You've done a really good job here. A news reader that lets me both rate news, theoretically learns my preferences over time, and lets me read the entire article without clicking more than once, is a serious package. (Why can't other readers get those things right?) My only problem is I'd prefer a native reader app to a web-based one, just because the major upside of using a reader is that it's constantly fetching and storing my feeds so there's no wait when I want to go read some news. I may check out your iPhone app though.
How has Django been working out for you?
Congrats on going from 'half-baked' to launch in 3 days!
Now that you've launched, can you take a look at the Hacker News 100 feed (http://feeds.feedburner.com/newsyc100)?
Also, I don't know if this is intentional, but the feed view for a subreddit shows the subreddit page, and each item in the feed just scrolls through that page (instead of taking me to the comments of each link)
Maybe I've allowed Dave Winer undue influence over me in this regard, but I can't see giving up Google Reader's All Items "river of news" view. Are there plans to offer this presentation style in NewsBlur for those of us who'd rather not visit the original sites? It doesn't seem incompatible with the AI management feature, especially if you can do better than Reader's "sort by magic" setting.
How are you handling sites with frameuster scripts ?
So, I just signed up, been planning to write exactly this application for a few months now, but realized that I have to learn a lot more about neural networks to pull this off. You saved me a lot of time and effort.
Faced with the limit of 64 feeds, I even signed up to the paid version, but now it still only allows me to import 64 feeds.
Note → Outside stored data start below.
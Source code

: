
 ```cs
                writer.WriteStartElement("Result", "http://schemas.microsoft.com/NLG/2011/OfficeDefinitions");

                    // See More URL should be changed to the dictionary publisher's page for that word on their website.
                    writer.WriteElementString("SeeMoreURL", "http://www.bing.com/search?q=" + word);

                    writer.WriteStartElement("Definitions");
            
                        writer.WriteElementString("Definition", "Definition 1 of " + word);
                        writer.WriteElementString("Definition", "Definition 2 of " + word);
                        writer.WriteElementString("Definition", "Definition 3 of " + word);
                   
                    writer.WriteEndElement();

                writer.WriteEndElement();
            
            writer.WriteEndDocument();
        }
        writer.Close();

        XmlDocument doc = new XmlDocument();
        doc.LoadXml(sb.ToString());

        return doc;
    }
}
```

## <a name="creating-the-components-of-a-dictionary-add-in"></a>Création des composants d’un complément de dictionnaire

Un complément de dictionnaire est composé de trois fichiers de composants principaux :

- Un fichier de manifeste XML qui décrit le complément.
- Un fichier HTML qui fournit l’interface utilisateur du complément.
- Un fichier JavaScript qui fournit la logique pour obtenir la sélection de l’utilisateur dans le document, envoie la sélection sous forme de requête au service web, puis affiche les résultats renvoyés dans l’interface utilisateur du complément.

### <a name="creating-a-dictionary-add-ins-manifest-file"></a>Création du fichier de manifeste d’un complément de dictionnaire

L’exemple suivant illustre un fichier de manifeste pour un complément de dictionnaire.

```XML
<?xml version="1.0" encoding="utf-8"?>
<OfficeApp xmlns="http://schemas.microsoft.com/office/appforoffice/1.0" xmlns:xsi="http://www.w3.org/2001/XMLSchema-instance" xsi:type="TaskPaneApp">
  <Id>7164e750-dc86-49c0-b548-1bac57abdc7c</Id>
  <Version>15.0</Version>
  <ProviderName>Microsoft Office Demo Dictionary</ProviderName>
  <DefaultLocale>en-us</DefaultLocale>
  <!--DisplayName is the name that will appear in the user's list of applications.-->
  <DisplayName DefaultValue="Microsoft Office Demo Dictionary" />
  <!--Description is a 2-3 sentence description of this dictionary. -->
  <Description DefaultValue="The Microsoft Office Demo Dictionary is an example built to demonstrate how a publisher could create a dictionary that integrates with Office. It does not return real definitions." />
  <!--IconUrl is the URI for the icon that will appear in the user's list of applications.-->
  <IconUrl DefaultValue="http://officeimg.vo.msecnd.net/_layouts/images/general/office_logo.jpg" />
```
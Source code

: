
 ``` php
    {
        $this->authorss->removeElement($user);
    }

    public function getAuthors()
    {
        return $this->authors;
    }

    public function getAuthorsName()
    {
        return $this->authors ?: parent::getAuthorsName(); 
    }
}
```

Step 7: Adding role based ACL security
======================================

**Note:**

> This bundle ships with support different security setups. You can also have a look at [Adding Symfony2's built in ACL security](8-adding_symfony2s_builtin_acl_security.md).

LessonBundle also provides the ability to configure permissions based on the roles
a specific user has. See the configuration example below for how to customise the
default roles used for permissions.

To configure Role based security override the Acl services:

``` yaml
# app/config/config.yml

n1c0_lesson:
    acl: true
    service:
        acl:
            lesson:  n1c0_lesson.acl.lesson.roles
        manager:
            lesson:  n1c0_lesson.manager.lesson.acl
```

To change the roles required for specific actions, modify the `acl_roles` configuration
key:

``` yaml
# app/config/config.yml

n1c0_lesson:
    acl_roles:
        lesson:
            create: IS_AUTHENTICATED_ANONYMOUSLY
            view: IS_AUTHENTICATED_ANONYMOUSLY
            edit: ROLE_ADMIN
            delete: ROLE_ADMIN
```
Also, is an HTTPS version coming?
Very nice so far. Seems to be stalled on the GR import. I like the UI so far. I don't know how much of the learning I'll make use of -- I usually only follow feeds where I want to read most everything, so further discrimination isn't really helpful to me, but having a good UX on a feed reader that isn't Google's makes me happy.
This looks very cool, but can't replace GR(for me) for two reasons:
- The whole point of GR is I can read the original site even when it's not available - works nicely with restrictive filters etc.
- It's slower than GR - for obvious reasons.
However, it's great to see somebody taking a stab at an alternative news UI. Good luck on your project.
Interesting the fact that is definitely going again the trend of extracting content from websites to present it in a more readable format (instapaper, safari reader). I like the general interface, but I'm not a big fan of having to ready my rss crowded with ads and banners.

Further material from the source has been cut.